If you are unable to pay your tax balance, whether in full or in installments, the IRS will take action. It is a last resort for the IRS and it can be avoided if Jones, Savarese, Harrington & Company assist with your St. Charles tax issues early on in the process. First, the IRS will contact you via mail with an outstanding tax bill. Overdue tax debts are subject to penalties and interest. This means the longer you wait to pay, the larger your balance becomes. The simplest way to prevent St. Charles IRS seizures is by avoiding a large tax bill.

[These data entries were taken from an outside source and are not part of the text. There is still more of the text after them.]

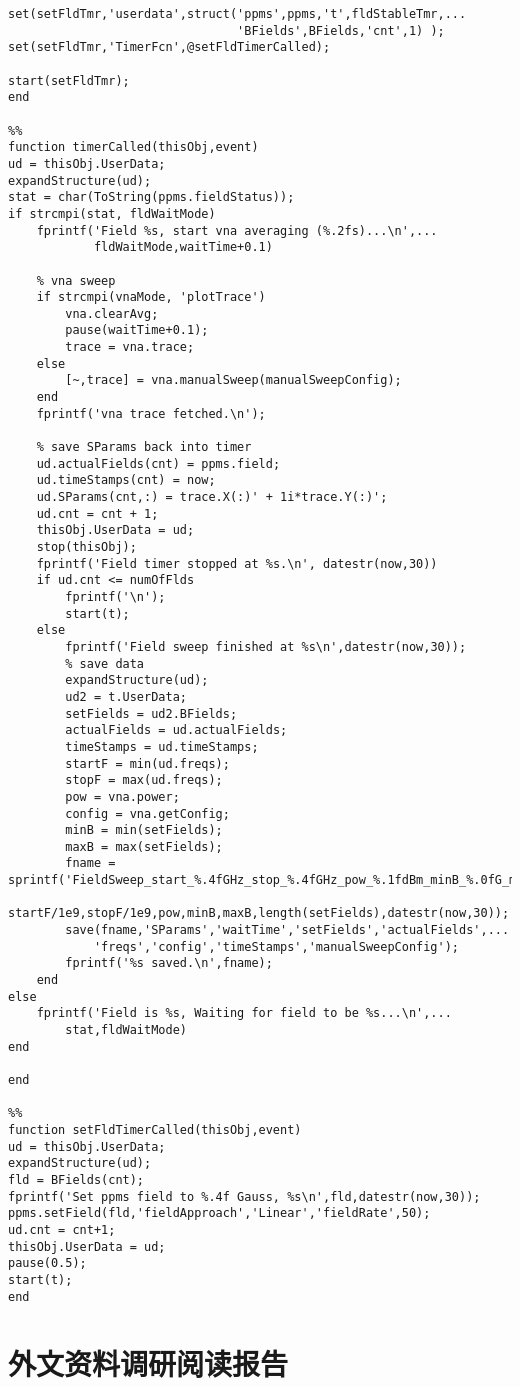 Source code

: \begin{lstlisting}
set(setFldTmr,'userdata',struct('ppms',ppms,'t',fldStableTmr,...
                                'BFields',BFields,'cnt',1) );
set(setFldTmr,'TimerFcn',@setFldTimerCalled);

start(setFldTmr);
end

%%
function timerCalled(thisObj,event)
ud = thisObj.UserData;
expandStructure(ud);
stat = char(ToString(ppms.fieldStatus));
if strcmpi(stat, fldWaitMode)
    fprintf('Field %s, start vna averaging (%.2fs)...\n',...
            fldWaitMode,waitTime+0.1)
    
    % vna sweep
    if strcmpi(vnaMode, 'plotTrace')
        vna.clearAvg;
        pause(waitTime+0.1);
        trace = vna.trace;
    else
        [~,trace] = vna.manualSweep(manualSweepConfig);
    end
    fprintf('vna trace fetched.\n');
    
    % save SParams back into timer
    ud.actualFields(cnt) = ppms.field;
    ud.timeStamps(cnt) = now;
    ud.SParams(cnt,:) = trace.X(:)' + 1i*trace.Y(:)';
    ud.cnt = cnt + 1;
    thisObj.UserData = ud;
    stop(thisObj);
    fprintf('Field timer stopped at %s.\n', datestr(now,30))
    if ud.cnt <= numOfFlds
        fprintf('\n');
        start(t);
    else
        fprintf('Field sweep finished at %s\n',datestr(now,30));
        % save data
        expandStructure(ud);
        ud2 = t.UserData;
        setFields = ud2.BFields;
        actualFields = ud.actualFields;
        timeStamps = ud.timeStamps;
        startF = min(ud.freqs);
        stopF = max(ud.freqs);
        pow = vna.power;
        config = vna.getConfig;
        minB = min(setFields);
        maxB = max(setFields);
        fname = sprintf('FieldSweep_start_%.4fGHz_stop_%.4fGHz_pow_%.1fdBm_minB_%.0fG_maxB_%.0fG_numB_%d_%s.mat',...
            startF/1e9,stopF/1e9,pow,minB,maxB,length(setFields),datestr(now,30));
        save(fname,'SParams','waitTime','setFields','actualFields',...
            'freqs','config','timeStamps','manualSweepConfig');
        fprintf('%s saved.\n',fname);
    end
else
    fprintf('Field is %s, Waiting for field to be %s...\n',...
        stat,fldWaitMode)
end

end

%%
function setFldTimerCalled(thisObj,event)
ud = thisObj.UserData;
expandStructure(ud);
fld = BFields(cnt);
fprintf('Set ppms field to %.4f Gauss, %s\n',fld,datestr(now,30));
ppms.setField(fld,'fieldApproach','Linear','fieldRate',50);
ud.cnt = cnt+1;
thisObj.UserData = ud;
pause(0.5);
start(t);
end
  \end{lstlisting}
  



\chapter{外文资料调研阅读报告}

For some, this is easier said than done. If you cannot make arrangements to pay voluntarily, the IRS will begin the collection process. This may ultimately lead to St. Charles IRS seizures. When the collection process begins, you will receive a written notice from the IRS informing you of their authorization to liquidate your assets in order to cover the tax due.
“If the IRS seizes your house or other property, the IRS will sell your interest in the property and apply the proceeds (after the costs of the sale) to your tax debt.” This may be your worst nightmare, but it can be avoided if we get involved soon enough. If you have already received a seizure notice, you must act quickly.
Jones, Savarese, Harrington & Company tax advisors can work on your behalf to prevent the process from continuing and begin resolving your IRS issues. Of course, it’s best not to allow any IRS issues to get to this point, but if it does, you need tax accounting experts on your side otherwise you could lose everything.